Ayer se fue la niña de cotizaciones. Hoy estoy solo en la oficina. Ayer me cambiaron el escritorio, y me pusieron uno nuevo, más grande y con mejor iluminación, más nuevo, mejor ubicado. Hoy mi escritorio esta vacio. Ayer cuando nos despedimos de la niña de cotizaciones, nos tomamos unas fotos, casi que celebramos el que ella ya no este trabajando con nosotros, no porque desearamos que ella se fuera, sino más bien porque ahora ella tiene mejores oportunidades en su vida. Hoy no ha llegado nada para hacer y me queda tiempo para desperdiciar. Ayer no sabia si seguir o no seguir en la empresa. Hoy estoy seguro de que no quiero seguir en la empresa.
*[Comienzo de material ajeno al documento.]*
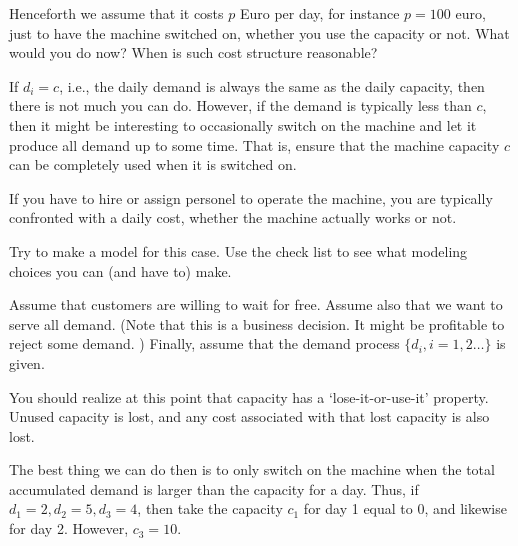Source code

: \begin{question}
  Henceforth we assume that it costs $p$ Euro per day, for instance
  $p=100$ euro, just to have the machine switched on, whether you use
  the capacity or not. What would you do now? When is such cost structure reasonable?
  \begin{solution}
    If $d_i=c$, i.e., the daily demand is always the same as the daily
    capacity, then there is not much you can do. However, if the
    demand is typically less than $c$, then it might be interesting to
    occasionally switch on the machine and let it produce all demand
    up to some time. That is, ensure that the machine capacity $c$ can
    be completely used when it is switched on. 

    If you have to hire or assign personel to operate the machine, you
    are typically confronted with a daily cost, whether the machine
    actually works or not.
  \end{solution}
\end{question}



\begin{question}
  Try to make a model for this case.  Use the check list to see what
  modeling choices you can (and have to) make.
  \begin{solution}
    Assume that customers are willing to wait for free.  Assume also
    that we want to serve all demand. (Note that this is a business
    decision. It might be profitable to reject some demand. ) Finally,
    assume that the demand process $\{d_i, i=1,2\ldots\}$ is given.

    You should realize at this point that capacity has a
    `lose-it-or-use-it' property. Unused capacity is lost, and any
    cost associated with that lost capacity is also lost.

    The best thing we can do then is to only switch on the machine
    when the total accumulated demand is larger than the capacity for
    a day.  Thus, if $d_1=2, d_2 = 5, d_3 = 4$, then take the capacity
    $c_1$ for day 1 equal to 0, and likewise for day 2. However,
    $c_3 =10$. 
  \end{solution}
\end{question}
Hay días en los que somos más sensibles y todo nos puede afectar, mientras que hay otros días en los que estamos dispuestos a pensar y a repensar las cosas. Esta mañana en la oficina tuve que organizar unos asuntos de unas repeticiones de unas planchas que habian llegado malas; ir a la preprensa a averiguar si me podian organizar un archivo gigantesco que esta en mapa de bits, entonces el negro sale en CMYK y el impresor se niega a imprimirlo así; llamar a un cliente para que me enivara unos datos para el boletin inmeso y estupido que había mencionado antes. Hoy fue uno de esos días. Finalmente me entero que en el pago me habían extradio unas deudas que tenia pendientes más unos dineros por unos trabajos del mes pasado. Mi sueldo no fue nada. En ese momento alcance a sentir deseos de gritar o de llorar o de decir “me los meto a todos por el culo”.

Hoy fue un día de esos injustos. Es increible que uno se entregue tanto a un trabajo, y este simplemente no te lo retribuya como debe ser. Simplemente no esta bien. Conozco el ayer y el hoy como lo he vivido. No conozco el mañana, pero me alcanzo a suponer.